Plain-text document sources

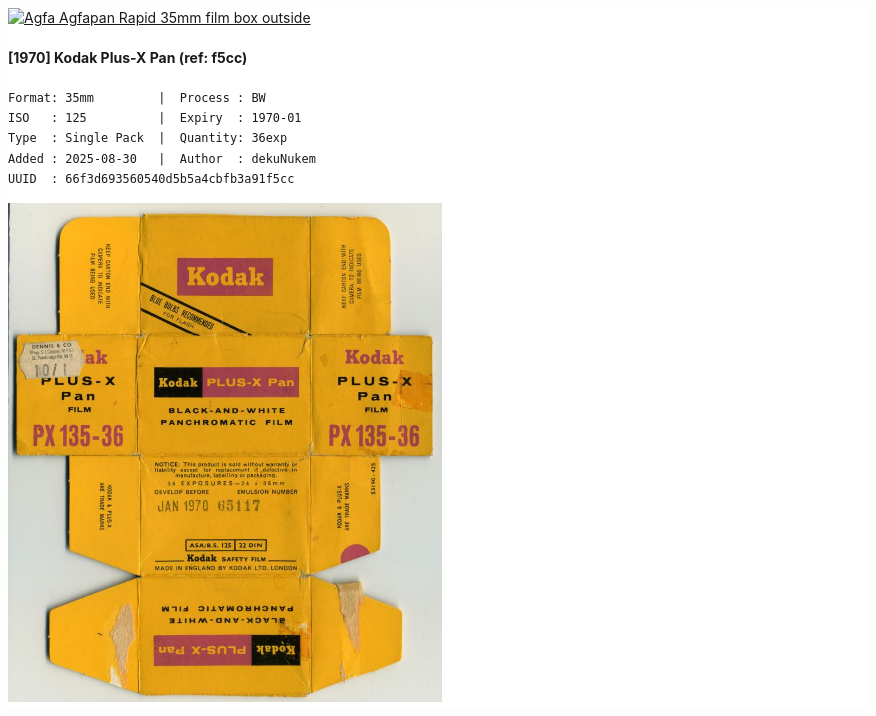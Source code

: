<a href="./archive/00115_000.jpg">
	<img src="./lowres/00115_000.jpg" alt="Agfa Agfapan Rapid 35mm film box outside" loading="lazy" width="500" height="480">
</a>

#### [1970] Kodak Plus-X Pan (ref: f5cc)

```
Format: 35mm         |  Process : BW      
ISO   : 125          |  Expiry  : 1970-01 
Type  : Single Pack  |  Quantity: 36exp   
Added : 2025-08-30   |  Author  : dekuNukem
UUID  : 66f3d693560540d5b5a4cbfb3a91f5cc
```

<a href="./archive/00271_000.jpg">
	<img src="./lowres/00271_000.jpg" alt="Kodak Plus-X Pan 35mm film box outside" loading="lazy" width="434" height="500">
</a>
==
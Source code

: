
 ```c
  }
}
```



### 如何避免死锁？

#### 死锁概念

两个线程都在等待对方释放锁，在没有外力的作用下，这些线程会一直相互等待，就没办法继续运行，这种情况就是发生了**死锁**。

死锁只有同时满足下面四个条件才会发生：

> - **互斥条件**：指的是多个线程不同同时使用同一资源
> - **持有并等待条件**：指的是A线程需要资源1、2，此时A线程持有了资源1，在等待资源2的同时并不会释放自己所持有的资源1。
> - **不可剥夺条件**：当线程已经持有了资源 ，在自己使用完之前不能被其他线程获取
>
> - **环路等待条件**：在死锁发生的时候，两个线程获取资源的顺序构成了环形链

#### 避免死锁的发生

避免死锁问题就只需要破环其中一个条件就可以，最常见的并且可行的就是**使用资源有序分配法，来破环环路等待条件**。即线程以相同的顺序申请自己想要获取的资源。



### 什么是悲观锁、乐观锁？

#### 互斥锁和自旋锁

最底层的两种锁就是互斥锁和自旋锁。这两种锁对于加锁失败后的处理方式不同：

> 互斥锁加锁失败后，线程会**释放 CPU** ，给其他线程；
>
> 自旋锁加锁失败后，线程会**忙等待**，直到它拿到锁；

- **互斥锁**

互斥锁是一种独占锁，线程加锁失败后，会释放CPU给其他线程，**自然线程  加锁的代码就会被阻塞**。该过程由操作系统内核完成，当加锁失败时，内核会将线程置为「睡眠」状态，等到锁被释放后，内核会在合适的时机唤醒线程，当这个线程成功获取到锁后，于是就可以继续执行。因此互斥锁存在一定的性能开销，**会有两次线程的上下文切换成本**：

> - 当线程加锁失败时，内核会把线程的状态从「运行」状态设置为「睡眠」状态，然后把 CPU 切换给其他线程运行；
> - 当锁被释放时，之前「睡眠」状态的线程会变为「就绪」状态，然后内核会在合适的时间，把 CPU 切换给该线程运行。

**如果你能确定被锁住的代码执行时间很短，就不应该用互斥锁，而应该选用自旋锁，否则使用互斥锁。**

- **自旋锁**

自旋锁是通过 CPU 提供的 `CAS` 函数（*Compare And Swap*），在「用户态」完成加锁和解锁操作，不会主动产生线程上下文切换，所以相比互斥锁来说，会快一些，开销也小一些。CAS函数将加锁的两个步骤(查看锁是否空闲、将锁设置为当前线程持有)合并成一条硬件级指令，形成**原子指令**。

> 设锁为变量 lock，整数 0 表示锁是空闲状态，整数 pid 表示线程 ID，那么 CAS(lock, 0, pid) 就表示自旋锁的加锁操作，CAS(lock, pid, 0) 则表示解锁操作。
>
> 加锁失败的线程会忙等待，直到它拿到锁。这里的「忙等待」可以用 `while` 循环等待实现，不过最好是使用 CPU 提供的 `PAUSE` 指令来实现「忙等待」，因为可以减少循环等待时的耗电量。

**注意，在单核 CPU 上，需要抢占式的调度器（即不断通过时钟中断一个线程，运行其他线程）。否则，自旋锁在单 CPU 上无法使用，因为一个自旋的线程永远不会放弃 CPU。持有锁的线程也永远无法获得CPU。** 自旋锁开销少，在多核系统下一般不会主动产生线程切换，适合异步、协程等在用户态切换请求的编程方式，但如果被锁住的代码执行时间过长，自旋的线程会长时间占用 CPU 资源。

# WHAT THE TASK REQUIRES
Print, without alteration, only the lines above between the one holding "### 如何避免死锁？" and the one holding "### 什么是悲观锁、乐观锁？", inclusive.

# RESPONSE TO THIS TASK
### 如何避免死锁？

#### 死锁概念

两个线程都在等待对方释放锁，在没有外力的作用下，这些线程会一直相互等待，就没办法继续运行，这种情况就是发生了**死锁**。

死锁只有同时满足下面四个条件才会发生：

> - **互斥条件**：指的是多个线程不同同时使用同一资源
> - **持有并等待条件**：指的是A线程需要资源1、2，此时A线程持有了资源1，在等待资源2的同时并不会释放自己所持有的资源1。
> - **不可剥夺条件**：当线程已经持有了资源 ，在自己使用完之前不能被其他线程获取
>
> - **环路等待条件**：在死锁发生的时候，两个线程获取资源的顺序构成了环形链

#### 避免死锁的发生

避免死锁问题就只需要破环其中一个条件就可以，最常见的并且可行的就是**使用资源有序分配法，来破环环路等待条件**。即线程以相同的顺序申请自己想要获取的资源。



### 什么是悲观锁、乐观锁？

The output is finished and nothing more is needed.